W maju odbywam praktyki w firmie projektowej, a co za tym idzie, 2
lub 3 razy w tygodniu muszę mieć zaplanowane i przygotowane już wieczór
wcześniej ubranie. Nie jest to dużym problemem, gdyż zazwyczaj wiem i mam
poukładane w głowie co w najbliższym czasie mam ochotę założyć. Z puli pomysłów na kolejny dzień wybieram to
które najbardziej pasuje i odpowiada wydarzeniom przewidzianym na tzw.’jutroo’.
W każdej pracy obowiązuje pewien dres code, mniej lub bardziej
przestrzegany i wymagany oraz dopasowany
do rodzaju i zakresu pracy. Zazwyczaj w firmach projektowych nie wymagana jest
perfekcyjna i rygorystyczna elegancja, jednak nie możemy zapominać o fakcie, że
praca zawsze jest pracą ;).
Mając przed sobą pierwszy dzień praktyk, zastanawiałam się w którą
stronę bardziej skręcić: elegancji wynikającej z faktu, że idę do pracy
pierwszy dzień, który jest w pewnym sensie najważniejszym a tym samym
podkreślić to że próbny staż jest dla mnie ważny, czy ? wykorzystać pozycję
praktykanta, który przypatruje się pracy, lecz w niej nie uczestniczy i nie
jest zatrudniony, a więc dres code go nie obowiązuje – i wybrać strój
codzienny.
Poszłam prosto, mieszając obie konwencje – co można zauważyć
patrząc na sandałki, których do pracy nie powinnam zakładać – gdyż mają odkryte
palce, bo pamiętamy że do pracy nie zakładamy obuwia z odkrytymi palcami a
nawet w najcieplejsze dni koniecznie zakładamy rajstopy.
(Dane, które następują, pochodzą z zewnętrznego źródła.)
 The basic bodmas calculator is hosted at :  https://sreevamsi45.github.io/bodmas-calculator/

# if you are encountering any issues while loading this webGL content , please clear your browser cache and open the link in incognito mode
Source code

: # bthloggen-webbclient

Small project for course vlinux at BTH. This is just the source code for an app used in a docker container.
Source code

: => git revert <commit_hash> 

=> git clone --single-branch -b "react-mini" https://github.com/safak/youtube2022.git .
Beżowo-różowe sandałki dobrałam do eleganckich melanżowych spodni
w lekką kantkę i zaszewkami przy pasie. Zwiewna kremowa komponuje się z butami
i dodaje lekkości całej stylizacji, którą przytłaczać mogą spodnie. Męski krój
spodni jest łagodzony nie tylko właśnie przez bardzo dziewczęcy fason tuniki
ale również przez perełki i zaplecione włosy upięte spinką- kokardką którą zrobiłam
sama. Cała stylizacja utrzymana w stonowanych kolorach – beże, szarości, pudry
i burgund ładnie się łączą i przypominają mi lody waniliowe z polewą wiśniową.
idealnie
OdpowiedzUsuńuwielbiam spodnie o tym kroju!
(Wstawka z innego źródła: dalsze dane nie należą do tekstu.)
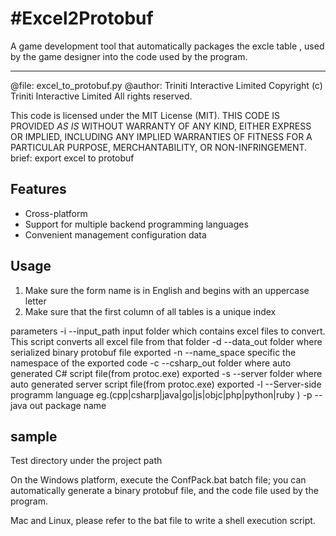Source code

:#Excel2Protobuf
====
A game development tool that automatically packages the excle table , used by the game designer into the code used by the program.

---------

@file:   excel_to_protobuf.py
@author:  Triniti Interactive Limited
Copyright (c) Triniti Interactive Limited All rights reserved.

This code is licensed under the MIT License (MIT).
THIS CODE IS PROVIDED *AS IS* WITHOUT WARRANTY OF
ANY KIND, EITHER EXPRESS OR IMPLIED, INCLUDING ANY
IMPLIED WARRANTIES OF FITNESS FOR A PARTICULAR
PURPOSE, MERCHANTABILITY, OR NON-INFRINGEMENT.
brief:  export excel to protobuf

Features
---------
* Cross-platform
* Support for multiple backend programming languages
* Convenient management configuration data


Usage
---------
1. Make sure the form name is in English and begins with an uppercase letter
2. Make sure that the first column of all tables is a unique index

parameters
-i --input_path input folder which contains excel files to convert.
      This script converts all excel file from that folder
-d --data_out folder where serialized binary protobuf file exported
-n --name_space specific the namespace of the exported code
-c --csharp_out folder where auto generated C# script file(from protoc.exe) exported
-s --server folder where auto generated server script file(from protoc.exe) exported
-l --Server-side programm language eg.(cpp|csharp|java|go|js|objc|php|python|ruby )
-p --java out package name 



sample
---------
Test directory under the project path

On the Windows platform, execute the ConfPack.bat batch file; you can automatically generate a binary protobuf file, and the code file used by the program.

Mac and Linux, please refer to the bat file to write a shell execution script.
OdpowiedzUsuńładna bluzka :)
OdpowiedzUsuńpodoba mi się ten zestaw!
OdpowiedzUsuńWyglądasz obłędnie! Świetny pomysł, stylizacja w sam raz na aktualną pogodę :)
OdpowiedzUsuńPozdrawiam
Ty i retro to jedno i to samo! Swietnie wygladasz :) na spodnie juz zwrocilam uwage w jednym z ostatnich postow, sa super.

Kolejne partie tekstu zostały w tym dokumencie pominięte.